The case was filed in 2007 by relatives of the victims, represented by two UK-based lawyers - a Greek Cypriot and a Turkish Cypriot - who say the Republic of Cyprus, along with Turkey and the Turkish Cypriot administration in the north “failed to conduct an effective investigation into the killing of their relatives.”
In 2005, a Turkish Cypriot family living in the south was found brutally murdered along the Nicosia-Larnaca highway. The victims, 52-year-old banker Elmas Guzelyurtlu, his wife Zerin and daughter Eylul, were shot to death after being kidnapped from their residence in Agios Dhometios. According to unconfirmed reports, Guzelyurtlu who fled the north five years earlier following a banking crisis was also rumoured to have sold census data of Turkish nationals living in the north by handing them over to a Greek Cypriot contact.
The Republic of Cyprus 'had done all that could reasonably have been expected of it' in requesting the extradition of eight suspects, the court held
Both sides carried out investigations following the murder but Greek Cypriot authorities in the Republic of Cyprus refused to turn over material, while Turkish Cypriots refused to hand over eight suspects, with both sides claiming jurisdiction over the case.
“The Cypriot authorities could not be criticised for refusing to submit all the evidence and to transfer the proceedings to the authorities of the ‘TRNC’ or Turkey.
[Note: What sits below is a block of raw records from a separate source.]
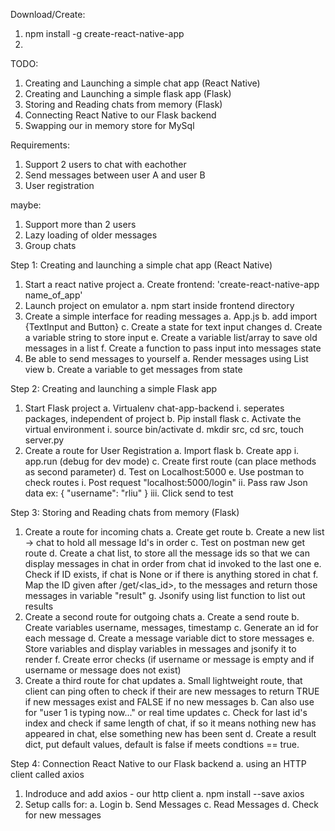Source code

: Download/Create:
1. npm install -g create-react-native-app
2. 

TODO:

1. Creating and Launching a simple chat app (React Native)
2. Creating and Launching a simple flask app (Flask)
3. Storing and Reading chats from memory (Flask)
4. Connecting React Native to our Flask backend
5. Swapping our in memory store for MySql

Requirements: 
1. Support 2 users to chat with eachother
2. Send messages between user A and user B
3. User registration

maybe:
1. Support more than 2 users
2. Lazy loading of older messages
3. Group chats

Step 1: Creating and launching a simple chat app (React Native)
1. Start a react native project
    a. Create frontend: 'create-react-native-app name_of_app'
2. Launch project on emulator
    a. npm start inside frontend directory
3. Create a simple interface for reading messages
    a. App.js
    b. add import {TextInput and Button}
    c. Create a state for text input changes
    d. Create a variable string to store input
    e. Create a variable list/array to save old messages in a list
    f. Create a function to pass input into messages state
4. Be able to send messages to yourself
    a. Render messages using List view
    b. Create a variable to get messages from state

Step 2: Creating and launching a simple Flask app
1. Start Flask project
    a. Virtualenv chat-app-backend
        i. seperates packages, independent of project
    b. Pip install flask
    c. Activate the virtual environment
        i. source bin/activate
    d. mkdir src, cd src, touch server.py
2. Create a route for User Registration
    a. Import flask
    b. Create app
        i. app.run (debug for dev mode)
    c. Create first route (can place methods as second parameter)
    d. Test on Localhost:5000
    e. Use postman to check routes
        i. Post request "localhost:5000/login"
        ii. Pass raw Json data 
            ex: {
	                "username": "rliu"
                }
        iii. Click send to test


Step 3: Storing and Reading chats from memory (Flask)
1. Create a route for incoming chats
    a. Create get route
    b. Create a new list -> chat to hold all message Id's in order
    c. Test on postman new get route
    d. Create a chat list, to store all the message ids so that we can display messages in chat in order from chat id invoked to the last one
    e. Check if ID exists, if chat is None or if there is anything stored in chat
    f. Map the ID given after /get/<las_id>, to the messages and return those messages in variable "result"
    g. Jsonify using list function to list out results
2. Create a second route for outgoing chats
    a. Create a send route
    b. Create variables username, messages, timestamp
    c. Generate an id for each message
    d. Create a message variable dict to store messages
    e. Store variables and display variables in messages and jsonify it to render
    f. Create error checks (if username or message is empty and if username or message does not exist)
3. Create a third route for chat updates
    a. Small lightweight route, that client can ping often to check if their are new messages to return TRUE if new messages exist and FALSE if no new messages
    b. Can also use for "user 1 is typing now..." or real time updates
    c. Check for last id's index and check if same length of chat, if so it means nothing new has appeared in chat, else something new has been sent
    d. Create a result dict, put default values, default is false if meets condtions == true.

Step 4: Connection React Native to our Flask backend
    a. using an HTTP client called axios
1. Indroduce and add axios - our http client
    a. npm install --save axios
2. Setup calls for:
    a. Login
    b. Send Messages
    c. Read Messages
    d. Check for new messages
That would have amounted to Cyprus waiving its criminal jurisdiction over a murder committed in its controlled area in favour of the courts of an unrecognised entity set up within its territory,” the final ruling said.
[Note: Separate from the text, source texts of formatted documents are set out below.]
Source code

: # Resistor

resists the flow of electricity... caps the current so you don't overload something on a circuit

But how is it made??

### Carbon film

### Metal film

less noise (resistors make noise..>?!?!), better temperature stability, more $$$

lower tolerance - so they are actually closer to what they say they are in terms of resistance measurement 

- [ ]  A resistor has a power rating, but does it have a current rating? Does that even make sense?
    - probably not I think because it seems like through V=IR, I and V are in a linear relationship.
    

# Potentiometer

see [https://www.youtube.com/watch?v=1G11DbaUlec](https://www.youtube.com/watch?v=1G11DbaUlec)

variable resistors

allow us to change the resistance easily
The Republic of Cyprus “had done all that could reasonably have been expected of it” in requesting the extradition of eight suspects, the court held.
Failure to cooperate
According to an earlier finding by the ECHR, the UN had made attempts to suggest ways to break the impasse but failed to convince the sides to cooperate.
Officials in the south had rejected suggestions to meet at Ledra Palace in the buffer zone to conduct video interviews of suspects or share copies of material evidence, while Turkish Cypriots were requesting evidence before they could put the suspects on trial, citing jurisdiction based on the original Cypriot constitution.
All sides, which were initially found responsible by the ECHR, referred the matter to the Grand Chamber seeking a more direct ruling. The court amended the previous ruling that blamed both north and south, with Tuesday’s Grand Chamber final decision saying Turkey and the north had not made the minimum effort required, by ignoring an extradition request issued by the Republic of Cyprus.
A Red Notice request had been submitted to Interpol in 2005 without any success and three years later the Republic of Cyprus issued an extradition directly to Turkey. The request, which was to be delivered to Ankara via Athens, had failed to be handled properly. A driver had taken the extradition document outside the Turkish embassy in Athens with the Turkish side arguing the file was left outside with a person who was not authorized to receive it. It was not clear whether the file had been opened but it was said it never reached proper officials.
“The extradition requests were returned to the Cypriot authorities without reply,” the court said, adding that a state should examine and provide a reasoned reply to any extradition request regarding suspects wanted for murder who were known to be present on its territory or within its jurisdiction.
Based on the final ruling, Turkey is ordered to pay each applicant €8,500 in damages and pay the applicants a combined total of €10,000 to cover their court fees.